[Opening LISTED RECORDS section]

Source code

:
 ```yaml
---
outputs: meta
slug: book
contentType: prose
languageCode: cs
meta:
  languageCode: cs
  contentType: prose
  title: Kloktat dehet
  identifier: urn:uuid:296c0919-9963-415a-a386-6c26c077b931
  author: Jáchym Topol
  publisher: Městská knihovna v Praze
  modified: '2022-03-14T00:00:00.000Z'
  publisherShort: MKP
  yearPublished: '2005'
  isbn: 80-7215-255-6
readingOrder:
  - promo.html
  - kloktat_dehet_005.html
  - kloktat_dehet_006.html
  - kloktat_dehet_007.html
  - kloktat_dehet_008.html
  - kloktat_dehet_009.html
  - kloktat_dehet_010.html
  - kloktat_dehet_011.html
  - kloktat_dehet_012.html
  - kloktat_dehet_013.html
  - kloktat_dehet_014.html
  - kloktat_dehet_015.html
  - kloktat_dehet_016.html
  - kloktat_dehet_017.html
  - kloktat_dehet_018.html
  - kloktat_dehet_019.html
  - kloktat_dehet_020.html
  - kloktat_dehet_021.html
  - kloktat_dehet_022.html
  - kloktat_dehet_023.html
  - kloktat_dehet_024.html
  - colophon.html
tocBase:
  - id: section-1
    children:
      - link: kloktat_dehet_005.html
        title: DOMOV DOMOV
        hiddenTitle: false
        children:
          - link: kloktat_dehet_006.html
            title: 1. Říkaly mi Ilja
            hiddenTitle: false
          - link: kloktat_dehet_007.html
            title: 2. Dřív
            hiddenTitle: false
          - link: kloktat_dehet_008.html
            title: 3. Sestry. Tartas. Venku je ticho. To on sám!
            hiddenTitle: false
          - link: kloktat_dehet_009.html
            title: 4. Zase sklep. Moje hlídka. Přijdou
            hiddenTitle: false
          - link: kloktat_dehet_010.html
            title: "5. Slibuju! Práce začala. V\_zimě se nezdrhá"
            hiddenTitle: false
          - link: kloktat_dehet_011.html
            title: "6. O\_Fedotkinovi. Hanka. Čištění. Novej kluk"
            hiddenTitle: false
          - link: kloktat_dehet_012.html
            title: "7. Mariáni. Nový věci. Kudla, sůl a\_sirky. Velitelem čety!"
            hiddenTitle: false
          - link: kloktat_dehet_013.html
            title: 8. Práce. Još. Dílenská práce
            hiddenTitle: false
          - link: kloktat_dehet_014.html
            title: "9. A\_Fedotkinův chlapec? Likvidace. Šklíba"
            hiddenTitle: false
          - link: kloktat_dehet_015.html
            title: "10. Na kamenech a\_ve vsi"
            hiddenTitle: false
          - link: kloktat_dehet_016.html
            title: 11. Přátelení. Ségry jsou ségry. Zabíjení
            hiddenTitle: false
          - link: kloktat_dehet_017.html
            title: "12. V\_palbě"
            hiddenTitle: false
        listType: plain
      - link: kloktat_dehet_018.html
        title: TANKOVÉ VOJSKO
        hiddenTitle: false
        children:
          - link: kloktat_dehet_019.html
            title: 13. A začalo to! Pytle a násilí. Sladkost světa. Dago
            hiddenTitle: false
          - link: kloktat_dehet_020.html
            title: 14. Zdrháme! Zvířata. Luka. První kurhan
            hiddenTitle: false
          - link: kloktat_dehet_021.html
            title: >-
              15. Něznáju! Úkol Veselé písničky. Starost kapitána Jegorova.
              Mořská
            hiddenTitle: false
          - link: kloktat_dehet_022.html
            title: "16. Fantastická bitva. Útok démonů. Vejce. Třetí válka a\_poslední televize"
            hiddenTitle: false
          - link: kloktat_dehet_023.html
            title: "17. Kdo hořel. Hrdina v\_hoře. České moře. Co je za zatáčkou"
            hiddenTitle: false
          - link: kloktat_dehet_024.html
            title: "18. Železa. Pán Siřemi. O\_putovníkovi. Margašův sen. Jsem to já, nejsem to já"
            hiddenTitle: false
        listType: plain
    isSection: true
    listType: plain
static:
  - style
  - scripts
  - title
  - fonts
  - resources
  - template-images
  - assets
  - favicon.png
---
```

[Closing LISTED RECORDS section]

*PROBLEM DESCRIPTION:*
Lines holding "Práce" in the listing above: report how many there are, with the number alone.

*ANSWER TO THIS PROBLEM:*
2